Pictures paired with source code:
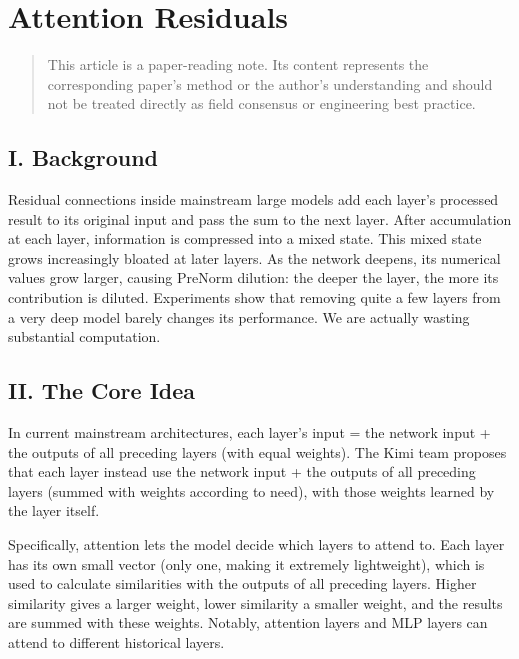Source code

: \setcounter{section}{3}

\hypertarget{attention-residuals}{%
\section{Attention Residuals}\label{attention-residuals}}

\begin{quote}
This article is a paper-reading note. Its content represents the corresponding paper's method or the author's understanding and should not be treated directly as field consensus or engineering best practice.
\end{quote}

\hypertarget{i.-background-3}{%
\subsection{I. Background}\label{i.-background-3}}

Residual connections inside mainstream large models add each layer's processed result to its original input and pass the sum to the next layer. After accumulation at each layer, information is compressed into a mixed state. This mixed state grows increasingly bloated at later layers. As the network deepens, its numerical values grow larger, causing PreNorm dilution: the deeper the layer, the more its contribution is diluted. Experiments show that removing quite a few layers from a very deep model barely changes its performance. We are actually wasting substantial computation.

\hypertarget{ii.-the-core-idea}{%
\subsection{II. The Core Idea}\label{ii.-the-core-idea}}

In current mainstream architectures, each layer's input = the network input + the outputs of all preceding layers (with equal weights). The Kimi team proposes that each layer instead use the network input + the outputs of all preceding layers (summed with weights according to need), with those weights learned by the layer itself.

Specifically, attention lets the model decide which layers to attend to. Each layer has its own small vector (only one, making it extremely lightweight), which is used to calculate similarities with the outputs of all preceding layers. Higher similarity gives a larger weight, lower similarity a smaller weight, and the results are summed with these weights. Notably, attention layers and MLP layers can attend to different historical layers.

## BRIEF:
Retype each entry exactly as it appears, excluding any image.

## WRITTEN SOLUTION:
Source code

: \setcounter{section}{3}

\hypertarget{attention-residuals}{%
\section{Attention Residuals}\label{attention-residuals}}

\begin{quote}
This article is a paper-reading note. Its content represents the corresponding paper's method or the author's understanding and should not be treated directly as field consensus or engineering best practice.
\end{quote}

\hypertarget{i.-background-3}{%
\subsection{I. Background}\label{i.-background-3}}

Residual connections inside mainstream large models add each layer's processed result to its original input and pass the sum to the next layer. After accumulation at each layer, information is compressed into a mixed state. This mixed state grows increasingly bloated at later layers. As the network deepens, its numerical values grow larger, causing PreNorm dilution: the deeper the layer, the more its contribution is diluted. Experiments show that removing quite a few layers from a very deep model barely changes its performance. We are actually wasting substantial computation.

\hypertarget{ii.-the-core-idea}{%
\subsection{II. The Core Idea}\label{ii.-the-core-idea}}

In current mainstream architectures, each layer's input = the network input + the outputs of all preceding layers (with equal weights). The Kimi team proposes that each layer instead use the network input + the outputs of all preceding layers (summed with weights according to need), with those weights learned by the layer itself.

Specifically, attention lets the model decide which layers to attend to. Each layer has its own small vector (only one, making it extremely lightweight), which is used to calculate similarities with the outputs of all preceding layers. Higher similarity gives a larger weight, lower similarity a smaller weight, and the results are summed with these weights. Notably, attention layers and MLP layers can attend to different historical layers.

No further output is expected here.